Dining Alone

sipping his wine

Posts Tagged ‘a16’

A jaunt across the Bay to Marina and Palace….

Posted by jo on Saturday, 03 November 2007

With all due respect to Carla Bley, straight from the depths of my plainly-wrapped notebook comes the first installment of Dining Alone.

(from 2007.10.22)

A16, Marina District, San Francisco, CA

The menu, reconstructed as best I can from their website at http://a16sf.com/:

Tuna conserva with dried favas, braised dandelion greens and house-made croccantini
Ricotta gnocchi in brodo with chanterelles, guanciale, nepitella and black pepper
Monday meatballs
Glass of “Terenzi” (probably Cesanese, 2004?)
Cornflour cake with honey panna cotta and pears
Macchiato

There are multiple benefits to dining at the bar when at A16: first, watching the mysterious flickering of pizzas from within the wood fire oven; the catcalls of “chicory! chard! meatballs;” but most of all, being quite literally above the din of other diners and the occasional wailing child, although such may be a kind of oblivion induced by my fascination with the intricate choreography of the kitchen directly in front of me. At first, the heat of the cavernous oven is stifling, but after removing my coat I bask in its warmth, or perhaps that of the glass of Terenzi I am clutching. (To the server: “you had me at ‘white pepper.’” This did me in, as did watching the meatballs simmering in their glorious broth of tomato and basil, which convinced me not to make a dinner of one of their well-loved pizzas.)

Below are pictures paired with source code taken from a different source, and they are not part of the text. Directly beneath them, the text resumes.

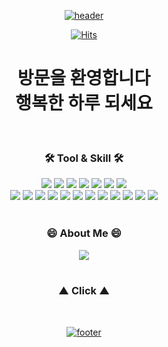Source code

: <div align="center">

<p dir="auto"><a target="_blank" rel="noopener noreferrer nofollow" href="https://camo.githubusercontent.com/e762731ebb0dee00750438cb33b3e6ee2e6999cc38483fa018ac3e9ad22c804c/68747470733a2f2f63617073756c652d72656e6465722e76657263656c2e6170702f6170693f747970653d776176696e672626636f6c6f723d6772616469656e74266865696768743d3130302673656374696f6e3d68656164657226666f6e7453697a653d3930"><img src="https://camo.githubusercontent.com/e762731ebb0dee00750438cb33b3e6ee2e6999cc38483fa018ac3e9ad22c804c/68747470733a2f2f63617073756c652d72656e6465722e76657263656c2e6170702f6170693f747970653d776176696e672626636f6c6f723d6772616469656e74266865696768743d3130302673656374696f6e3d68656164657226666f6e7453697a653d3930" alt="header" data-canonical-src="https://capsule-render.vercel.app/api?type=waving&amp;&amp;color=gradient&amp;height=100&amp;section=header&amp;fontSize=90" style="max-width: 100%;"></a></p>

[![Hits](https://hits.seeyoufarm.com/api/count/incr/badge.svg?url=https%3A%2F%2Fgithub.com%2Fsososo95&count_bg=%233EC6BD&title_bg=%23C1D773&icon=&icon_color=%23E7E7E7&title=hits&edge_flat=false)](https://hits.seeyoufarm.com)

# 방문을 환영합니다 <br/> 행복한 하루 되세요

<br/>

  
### 🛠️ Tool & Skill 🛠️

<img src="https://img.shields.io/badge/intellij-000000?style=flat-square&logo=intellijidea&logoColor=white"/> <img src="https://img.shields.io/badge/VScode-007ACC?style=flat-square&logo=visualstudiocode&logoColor=white"/>
<img src="https://img.shields.io/badge/eclipse-4B4B77?style=flat-square&logo=eclipseide&logoColor=white"/> <img src="https://img.shields.io/badge/docker-2496ED?style=flat-square&logo=docker&logoColor=white"/>
<img src="https://img.shields.io/badge/maven-C71A36?style=flat-square&logo=apachemaven&logoColor=white"/> <img src="https://img.shields.io/badge/NaverCloud-03C75A?style=flat-square&logo=naver&logoColor=white"/> 
<img src="https://img.shields.io/badge/slack-4A154B?style=flat-square&logo=slack&logoColor=white"/> <br/>
<img src="https://img.shields.io/badge/Java-1E8CBE?style=flat-square&logo=Java&logoColor=white"/> <img src="https://img.shields.io/badge/JavaScript-F7DF1E?style=flat-square&logo=JavaScript&logoColor=white"/>
<img src="https://img.shields.io/badge/HTML-E34F26?style=flat-square&logo=HTML5&logoColor=white"/> <img src="https://img.shields.io/badge/CSS-1572B6?style=flat-square&logo=CSS3&logoColor=white"/>
<img src="https://img.shields.io/badge/JSP-FF3300?style=flat-square&logo=JSP&logoColor=white"/> <img src="https://img.shields.io/badge/SpringBoot-6DB33F?style=flat-square&logo=SpringBoot&logoColor=white"/>
<img src="https://img.shields.io/badge/MyBatis-000000?style=flat-square&logo=MyBatis&logoColor=white"/> <img src="https://img.shields.io/badge/BootStrap-7952B3?style=flat-square&logo=BootStrap&logoColor=white"/>
<img src="https://img.shields.io/badge/MySQL-4479A1?style=flat-square&logo=MySQL&logoColor=white"/> <img src="https://img.shields.io/badge/OracleDB-F80000?style=flat-square&logo=Oracle&logoColor=white"/>
<img src="https://img.shields.io/badge/Jquery-0769AD?style=flat-square&logo=Jquery&logoColor=white"/> <img src="https://img.shields.io/badge/Ajax-0769AD?style=flat-square&logo=Ajax&logoColor=white"/> 
<br/><br/>

### 😄 About Me 😄

<a href="https://dydqja.notion.site/ba2a5a136f4841f2a06d2009ecfdbd44?pvs=4">  
  <img src="https://img.shields.io/badge/notion(포트폴리오)-9999FF?style=flat-square&logo=notion&logoColor=white" />
</a>
<br/>
<br/>

### ▲ Click ▲

<br/>


<p dir="auto"><a target="_blank" rel="noopener noreferrer nofollow" href="https://camo.githubusercontent.com/958e1481279f09912913f1132e7e16d7d9a6939ceb7be6d00136f5e7122cc143/68747470733a2f2f63617073756c652d72656e6465722e76657263656c2e6170702f6170693f747970653d776176696e672626636f6c6f723d6772616469656e74266865696768743d3130302673656374696f6e3d666f6f74657226666f6e7453697a653d3930"><img src="https://camo.githubusercontent.com/958e1481279f09912913f1132e7e16d7d9a6939ceb7be6d00136f5e7122cc143/68747470733a2f2f63617073756c652d72656e6465722e76657263656c2e6170702f6170693f747970653d776176696e672626636f6c6f723d6772616469656e74266865696768743d3130302673656374696f6e3d666f6f74657226666f6e7453697a653d3930" alt="footer" data-canonical-src="https://capsule-render.vercel.app/api?type=waving&amp;&amp;color=gradient&amp;height=100&amp;section=footer&amp;fontSize=90" style="max-width: 100%;"></a></p>


</div>

<!--
**sososo95/sososo95** is a ✨ _special_ ✨ repository because its `README.md` (this file) appears on your GitHub profile.

Here are some ideas to get you started:

- 🔭 I’m currently working on ...
- 🌱 I’m currently learning ...
- 👯 I’m looking to collaborate on ...
- 🤔 I’m looking for help with ...
- 💬 Ask me about ...
- 📫 How to reach me: ...
- 😄 Pronouns: ...
- ⚡ Fun fact: ...
-->
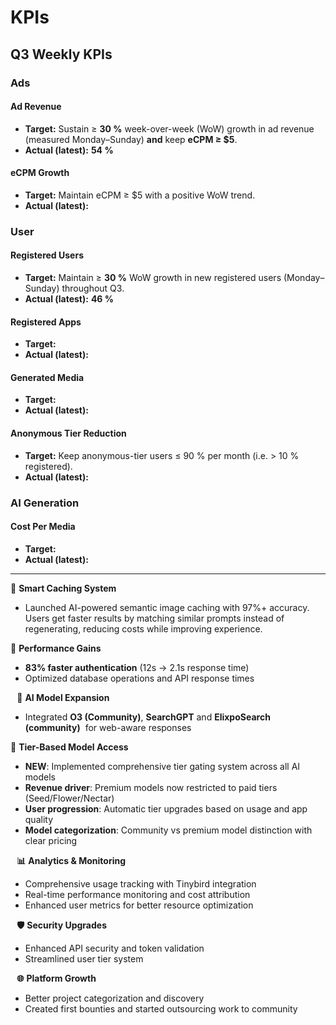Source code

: # KPIs

## Q3 Weekly KPIs

### Ads

#### Ad Revenue
- **Target:** Sustain ≥ **30 %** week-over-week (WoW) growth in ad revenue (measured Monday–Sunday) **and** keep **eCPM ≥ $5**.
- **Actual (latest):** **54 %**

#### eCPM Growth
- **Target:** Maintain eCPM ≥ $5 with a positive WoW trend.
- **Actual (latest):** <!-- add value -->

### User

#### Registered Users
- **Target:** Maintain ≥ **30 %** WoW growth in new registered users (Monday–Sunday) throughout Q3.
- **Actual (latest):** **46 %**

#### Registered Apps
- **Target:** <!-- specify -->
- **Actual (latest):** <!-- add value -->

#### Generated Media
- **Target:** <!-- specify -->
- **Actual (latest):** <!-- add value -->

#### Anonymous Tier Reduction
- **Target:** Keep anonymous-tier users ≤ 90 % per month (i.e. > 10 % registered).
- **Actual (latest):** <!-- add value -->

### AI Generation

#### Cost Per Media
- **Target:** <!-- specify -->
- **Actual (latest):** <!-- add value -->





----




**:brain:** **Smart Caching System**
- Launched AI-powered semantic image caching with 97%+ accuracy. Users get faster results by matching similar prompts instead of regenerating, reducing costs while improving experience.

**:rocket:** **Performance Gains**
* **83% faster authentication** (12s → 2.1s response time)
* Optimized database operations and API response times

⠀**:robot:** **AI Model Expansion**
* Integrated **O3 (Community)**, **SearchGPT** and **ElixpoSearch (community)**  for web-aware responses

**:dart:** **Tier-Based Model Access**
* **NEW**: Implemented comprehensive tier gating system across all AI models
* **Revenue driver**: Premium models now restricted to paid tiers (Seed/Flower/Nectar)
* **User progression**: Automatic tier upgrades based on usage and app quality
* **Model categorization**: Community vs premium model distinction with clear pricing


⠀**:bar_chart:** **Analytics & Monitoring**
* Comprehensive usage tracking with Tinybird integration
* Real-time performance monitoring and cost attribution
* Enhanced user metrics for better resource optimization

⠀**:shield:** **Security Upgrades**
* Enhanced API security and token validation
* Streamlined user tier system

⠀**:globe_with_meridians:** **Platform Growth**
* Better project categorization and discovery
* Created first bounties and started outsourcing work to community
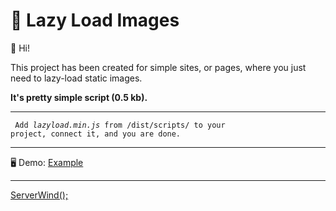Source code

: # 🚀 Lazy Load Images

👋 Hi!

This project has been created for simple sites, or pages, where you just need to lazy-load static images.

<b>It's pretty simple script (0.5 kb).</b>

---

<code> Add _lazyload.min.js_ from /dist/scripts/ to your project, connect it, and you are done. </code>

---

🖥️ Demo: <a href="/lazyLoad/dist/">Example</a>

---

<a href="https://github.com/serverwind">ServerWind();</a>
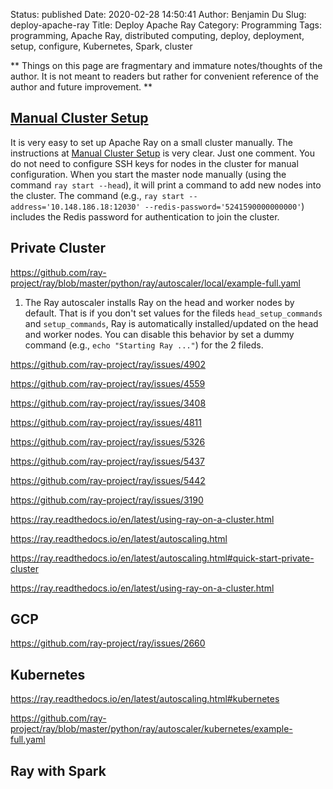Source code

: Status: published
Date: 2020-02-28 14:50:41
Author: Benjamin Du
Slug: deploy-apache-ray
Title: Deploy Apache Ray
Category: Programming
Tags: programming, Apache Ray, distributed computing, deploy, deployment, setup, configure, Kubernetes, Spark, cluster

**
Things on this page are fragmentary and immature notes/thoughts of the author.
It is not meant to readers but rather for convenient reference of the author and future improvement.
**


## [Manual Cluster Setup](https://ray.readthedocs.io/en/latest/using-ray-on-a-cluster.html)

It is very easy to set up Apache Ray on a small cluster manually.
The instructions at
[Manual Cluster Setup](https://ray.readthedocs.io/en/latest/using-ray-on-a-cluster.html)
is very clear.
Just one comment.
You do not need to configure SSH keys for nodes in the cluster for manual configuration.
When you start the master node manually (using the command `ray start --head`), 
it will print a command to add new nodes into the cluster.
The command 
(e.g., `ray start --address='10.148.186.18:12030' --redis-password='5241590000000000'`)
includes the Redis password for authentication to join the cluster.

## Private Cluster

https://github.com/ray-project/ray/blob/master/python/ray/autoscaler/local/example-full.yaml

1. The Ray autoscaler installs Ray on the head and worker nodes by default.
    That is if you don't set values for the fileds `head_setup_commands` and `setup_commands`,
    Ray is automatically installed/updated on the head and worker nodes.
    You can disable this behavior by set a dummy command (e.g., `echo "Starting Ray ..."`) for the 2 fileds.

https://github.com/ray-project/ray/issues/4902

https://github.com/ray-project/ray/issues/4559

https://github.com/ray-project/ray/issues/3408

https://github.com/ray-project/ray/issues/4811

https://github.com/ray-project/ray/issues/5326

https://github.com/ray-project/ray/issues/5437

https://github.com/ray-project/ray/issues/5442

https://github.com/ray-project/ray/issues/3190

https://ray.readthedocs.io/en/latest/using-ray-on-a-cluster.html

https://ray.readthedocs.io/en/latest/autoscaling.html

https://ray.readthedocs.io/en/latest/autoscaling.html#quick-start-private-cluster

https://ray.readthedocs.io/en/latest/using-ray-on-a-cluster.html

## GCP

https://github.com/ray-project/ray/issues/2660

## Kubernetes

https://ray.readthedocs.io/en/latest/autoscaling.html#kubernetes

https://github.com/ray-project/ray/blob/master/python/ray/autoscaler/kubernetes/example-full.yaml

## Ray with Spark 
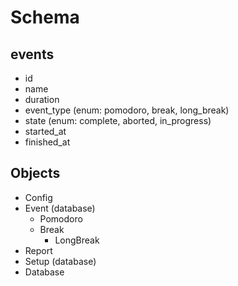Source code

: # Schema

## events

- id
- name
- duration
- event_type (enum: pomodoro, break, long_break)
- state (enum: complete, aborted, in_progress)
- started_at
- finished_at

## Objects

- Config
- Event (database)
    - Pomodoro
    - Break
        - LongBreak
- Report
- Setup (database)
- Database
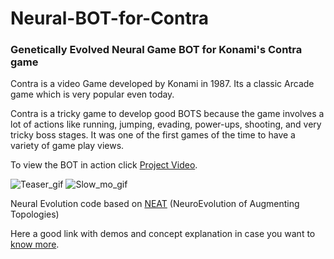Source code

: # Neural-BOT-for-Contra
### Genetically Evolved Neural Game BOT for Konami's Contra game

Contra is a video Game developed by Konami in 1987. Its a classic Arcade game which is very popular even today.

Contra is a tricky game to develop good BOTS because the game involves a lot of actions like  running, jumping, evading, power-ups, shooting, and very tricky boss stages. It was one of the first games of the time to have a variety of game play views. 

To view the BOT in action click [Project Video](https://www.youtube.com/watch?v=UFjUXFJE6gg).

   ![Teaser_gif](low_res_teaser.gif)          ![Slow_mo_gif](slow_mo_escape.gif)

Neural Evolution code based on [NEAT](https://www.cs.ucf.edu/~kstanley/neat.html) (NeuroEvolution of Augmenting Topologies)

Here a good link with demos and concept explanation in case you want to [know more](https://www.cs.ucf.edu/~kstanley/neat.html).

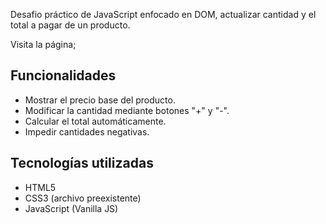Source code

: 
Desafio práctico de JavaScript enfocado en DOM, actualizar cantidad y el total a pagar de un producto.

Visita la página; 
## Funcionalidades

- Mostrar el precio base del producto.
- Modificar la cantidad mediante botones "+" y "-".
- Calcular el total automáticamente.
- Impedir cantidades negativas.

## Tecnologías utilizadas

- HTML5
- CSS3 (archivo preexistente)
- JavaScript (Vanilla JS)

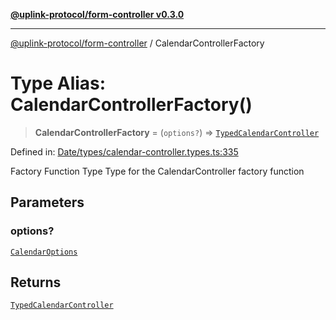 [**@uplink-protocol/form-controller v0.3.0**](../README.md)

***

[@uplink-protocol/form-controller](../globals.md) / CalendarControllerFactory

# Type Alias: CalendarControllerFactory()

> **CalendarControllerFactory** = (`options?`) => [`TypedCalendarController`](../interfaces/TypedCalendarController.md)

Defined in: [Date/types/calendar-controller.types.ts:335](https://github.com/jmkcoder/uplink-protocol-calendar/blob/c7c94af75a3a7e438811c9ee3008f982792d2fb8/src/Date/types/calendar-controller.types.ts#L335)

Factory Function Type
Type for the CalendarController factory function

## Parameters

### options?

[`CalendarOptions`](../interfaces/CalendarOptions.md)

## Returns

[`TypedCalendarController`](../interfaces/TypedCalendarController.md)
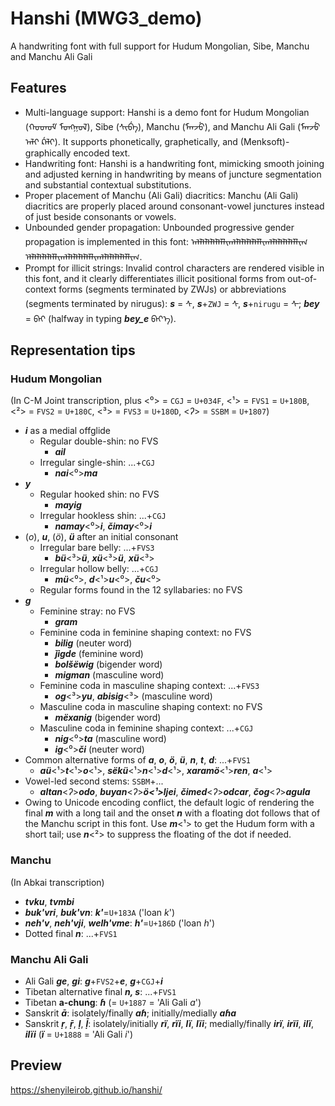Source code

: # Hanshi (MWG3_demo)
A handwriting font with full support for Hudum Mongolian, Sibe, Manchu and Manchu Ali Gali

## Features
* Multi-language support: Hanshi is a demo font for Hudum Mongolian (ᠬᠤᠳᠦᠮ᠋ ᠮᠣᠩᠭᠣᠯ), Sibe (ᠰᡳᠪᡝ), Manchu (ᠮᠠᠨᠵᡠ), and Manchu Ali Gali (ᠮᠠᠨᠵᡠ ᠠᠯᡳ ᡬᠠᠯᡳ). It supports phonetically, graphetically, and (Menksoft)-graphically encoded text.
* Handwriting font: Hanshi is a handwriting font, mimicking smooth joining and adjusted kerning in handwriting by means of juncture segmentation and substantial contextual substitutions.
* Proper placement of Manchu (Ali Gali) diacritics: Manchu (Ali Gali) diacritics are properly placed around consonant-vowel junctures instead of just beside consonants or vowels.
* Unbounded gender propagation: Unbounded progressive gender propagation is implemented in this font: ᠠᠯᠯᠯᠯᠯᠯᠯᠯᠯᠯᠯᠢᠭᠯᠯᠯᠯᠯᠯᠯᠯᠯᠯᠯᠢᠭᠯᠯᠯᠯᠯᠯᠯᠯᠯᠯᠯᠢᠭ ᠡᠯᠯᠯᠯᠯᠯᠯᠯᠯᠯᠯᠢᠭᠯᠯᠯᠯᠯᠯᠯᠯᠯᠯᠯᠢᠭᠯᠯᠯᠯᠯᠯᠯᠯᠯᠯᠯᠢᠭ.
* Prompt for illicit strings: Invalid control characters are rendered visible in this font, and it clearly differentiates illicit positional forms from out-of-context forms (segments terminated by ZWJs) or abbreviations (segments terminated by nirugus): ***s*** = ᠰ, ***s***+`ZWJ` = ᠰ‍, ***s***+`nirugu` = ᠰ᠊; ***bey*** = ᠪᠡᠶ (halfway in typing ***bey_e*** ᠪᠡᠶ᠎ᠡ).

## Representation tips
### Hudum Mongolian
(In C-M Joint transcription, plus \<⁰\> = `CGJ` = `U+034F`, \<¹\> = `FVS1` = `U+180B`, \<²\> = `FVS2` = `U+180C`, \<³\> = `FVS3` = `U+180D`, \<*ʔ*\> = `SSBM` = `U+1807`)
* ***i*** as a medial offglide
	* Regular double-shin: no FVS
		* ***ail***
	* Irregular single-shin: ...+`CGJ`
		* ***nai***\<⁰\>***ma***
* ***y***
	* Regular hooked shin: no FVS
		* ***mayig***
	* Irregular hookless shin: ...+`CGJ`
		* ***namay***\<⁰\>***i***, ***čimay***\<⁰\>***i***
* (*o*), ***u***, (*ö*), ***ü*** after an initial consonant
	* Irregular bare belly: ...+`FVS3`
		* ***bü***\<³\>***ü***, ***xü***\<³\>***ü***, ***xü***\<³\>
	* Irregular hollow belly: ...+`CGJ`
		* ***mü***\<⁰\>, ***d***\<¹\>***u***\<⁰\>, ***ču***\<⁰\>
	* Regular forms found in the 12 syllabaries: no FVS
* ***g***
	* Feminine stray: no FVS
		* ***gram***
	* Feminine coda in feminine shaping context: no FVS
		* ***bilig*** (neuter word)
		* ***ǰigde*** (feminine word)
		* ***bolšëwig*** (bigender word)
		* ***migman*** (masculine word)
	* Feminine coda in masculine shaping context: ...+`FVS3`
		* ***og***\<³\>***yu***, ***abisig***\<³\> (masculine word)
	* Masculine coda in masculine shaping context: no FVS
		* ***mëxanig*** (bigender word)
	* Masculine coda in feminine shaping context: ...+`CGJ`
		* ***nig***\<⁰\>***ta*** (masculine word)
		* ***ig***\<⁰\>***či*** (neuter word)
* Common alternative forms of ***a***, ***o***, ***ö***, ***ü***, ***n***, ***t***, ***d***: ...+`FVS1`
	* ***aü***\<¹\>***t***\<¹\>***o***\<¹\>, ***sëkü***\<¹\>***n***\<¹\>***d***\<¹\>, ***xaramö***\<¹\>***ren***, ***a***\<¹\>
* Vowel-led second stems: `SSBM`+...
	* ***altan***\<*ʔ*\>***odo***, ***buyan***\<*ʔ*\>***ö\<¹\>ljei***, ***čimed***\<*ʔ*\>***odcar***, ***čog***\<*ʔ*\>***agula***
* Owing to Unicode encoding conflict, the default logic of rendering the final ***m*** with a long tail and the onset ***n*** with a floating dot follows that of the Manchu script in this font. Use ***m***\<¹\> to get the Hudum form with a short tail; use ***n***\<²\> to suppress the floating of the dot if needed.

### Manchu
(In Abkai transcription)
* ***tvku***, ***tvmbi***
* ***buk'vri***, ***buk'vn***: ***k'***=`U+183A` ('loan *k*')
* ***neh'v***, ***neh'vji***, ***welh'vme***: ***h'***=`U+186D` ('loan *h*')
* Dotted final ***n***: ...+`FVS1`

### Manchu Ali Gali
* Ali Gali ***ge***, ***gi***: ***g***+`FVS2`+***e***, ***g***+`CGJ`+***i***
* Tibetan alternative final ***n, s***: ...+`FVS1`
* Tibetan **a-chung**: ***ɦ*** (= `U+1887` = 'Ali Gali *a*')
* Sanskrit ***ā***: isolately/finally ***aɦ***; initially/medially ***aɦa***
* Sanskrit ***ṛ***, ***ṝ***, ***ḷ***, ***ḹ***: isolately/initially ***rï***, ***rïi***, ***lï***, ***lïi***; medially/finally ***irï***, ***irïi***, ***ilï***, ***ilïi*** (***ï***  = `U+1888` = 'Ali Gali *i*')

## Preview
https://shenyileirob.github.io/hanshi/
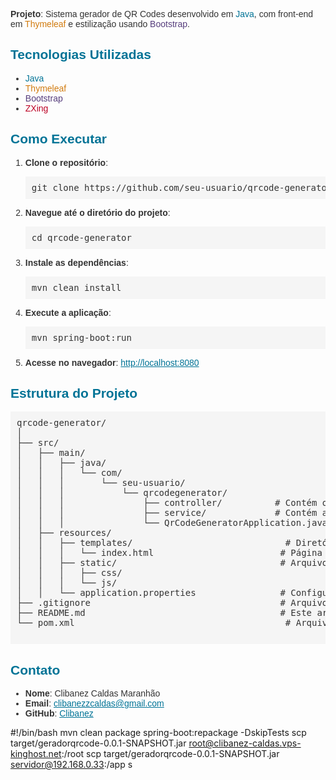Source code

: <div style="font-family: Arial, sans-serif; color: #333;">
  <p><b>Projeto</b>: Sistema gerador de QR Codes desenvolvido em <span style="color: #007396;">Java</span>, com front-end em <span style="color: #d17b0f;">Thymeleaf</span> e estilização usando <span style="color: #563d7c;">Bootstrap</span>.</p>

<h2 style="color: #007396;">Tecnologias Utilizadas</h2>
  <ul>
    <li><span style="color: #007396;">Java</span></li>
    <li><span style="color: #d17b0f;">Thymeleaf</span></li>
    <li><span style="color: #563d7c;">Bootstrap</span></li>
    <li><span style="color: #bc0024;">ZXing</span></li>
  </ul>

<h2 style="color: #007396;">Como Executar</h2>
  <ol>
    <li><b>Clone o repositório</b>:
      <pre style="background-color: #f5f5f5; padding: 10px;">git clone https://github.com/seu-usuario/qrcode-generator.git</pre>
    </li>
    <li><b>Navegue até o diretório do projeto</b>:
      <pre style="background-color: #f5f5f5; padding: 10px;">cd qrcode-generator</pre>
    </li>
    <li><b>Instale as dependências</b>:
      <pre style="background-color: #f5f5f5; padding: 10px;">mvn clean install</pre>
    </li>
    <li><b>Execute a aplicação</b>:
      <pre style="background-color: #f5f5f5; padding: 10px;">mvn spring-boot:run</pre>
    </li>
    <li><b>Acesse no navegador</b>:
      <a href="http://localhost:8080" style="color: #007396;">http://localhost:8080</a>
    </li>
  </ol>

<h2 style="color: #007396;">Estrutura do Projeto</h2>
  <pre style="background-color: #f5f5f5; padding: 10px;">
qrcode-generator/
│
├── src/
│   ├── main/
│   │   ├── java/
│   │   │   └── com/
│   │   │       └── seu-usuario/
│   │   │           └── qrcodegenerator/
│   │   │               ├── controller/          # Contém os controladores para tratar as requisições
│   │   │               ├── service/             # Contém a lógica de negócio
│   │   │               └── QrCodeGeneratorApplication.java  # Classe principal para rodar a aplicação
│   ├── resources/
│   │   ├── templates/                             # Diretório com os arquivos HTML do Thymeleaf
│   │   │   └── index.html                        # Página principal do gerador de QR Codes
│   │   ├── static/                               # Arquivos estáticos (CSS, JS, etc.)
│   │   │   ├── css/
│   │   │   └── js/
│   │   └── application.properties                # Configurações da aplicação Spring Boot
├── .gitignore                                    # Arquivo para ignorar arquivos desnecessários no git
├── README.md                                     # Este arquivo de README
└── pom.xml                                        # Arquivo de configuração do Maven (dependências e plugins)
  </pre>

<h2 style="color: #007396;">Contato</h2>
  <ul>
    <li><b>Nome</b>: Clibanez Caldas Maranhão</li>
    <li><b>Email</b>: <a href="mailto:clibanezzcaldas@gmail.com" style="color: #007396;">clibanezzcaldas@gmail.com</a></li>
    <li><b>GitHub</b>: <a href="https://github.com/clibanez" style="color: #007396;">Clibanez</a></li>
  </ul>
</div>


#!/bin/bash
mvn clean package spring-boot:repackage -DskipTests
scp  target/geradorqrcode-0.0.1-SNAPSHOT.jar root@clibanez-caldas.vps-kinghost.net:/root
scp  target/geradorqrcode-0.0.1-SNAPSHOT.jar servidor@192.168.0.33:/app
s
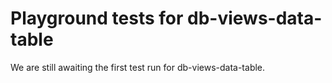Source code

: # Playground tests for db-views-data-table
We are still awaiting the first test run for db-views-data-table.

I thought the tuna starter a little bland, noting that it could use a dose of salt, perhaps olive oil. Then I realized I had both at my disposal! With a drizzle and a sprinkle, the bitterness of the dandelion greens and the slight sweetness of the tuna sang against the creamy backdrop of dried favas. Simple mistake, easily rectified by me, but also easily rectified by a restaurant which received a nod (though not a star) from Michelin.

The gnocchi came accompanied with pleasantly firm and earthy chanterelles and one of many forms of Italian bacon, a happy family. While the potato pillows struck a great balance between dense and fluffy, they were not as smooth as the gnocchi perfection last embodied at Incanto. The (Monday special) meatballs were every bit as good as I’d heard, and I’m not even a huge fan of meatballs: soft and buttery as some lonely infant animal’s liver, but much better in taste and texture (sorry, not a liver fan), while delicately but fragrantly spiced as any proper adult pig should be.

As for dessert, which I can never resist, the pears were unremarkable and could have been Del Monte, for all I could tell. The corn cake was just a really good, moist (and Italian) rendition of sweet cornbread. But in the presence of the honey panna cotta, lightly sweet and barely and unbelievably holding solid, I quivered as if I were its mirror image, its flavor conjuring spontaneous hallucinations of clover fields and overly enthusiastic pollinating insects. The macchiato was strong, darker than I’m used to — some Blue Bottle espresso blend (of course, being in San Francisco) — and competently made, its sharpness tempered by the nut brittle they so kindly provided.

I’m utterly stuffed and $77 poorer, but happy and off to see Oliver Sacks, at a nice $100 figure for the evening.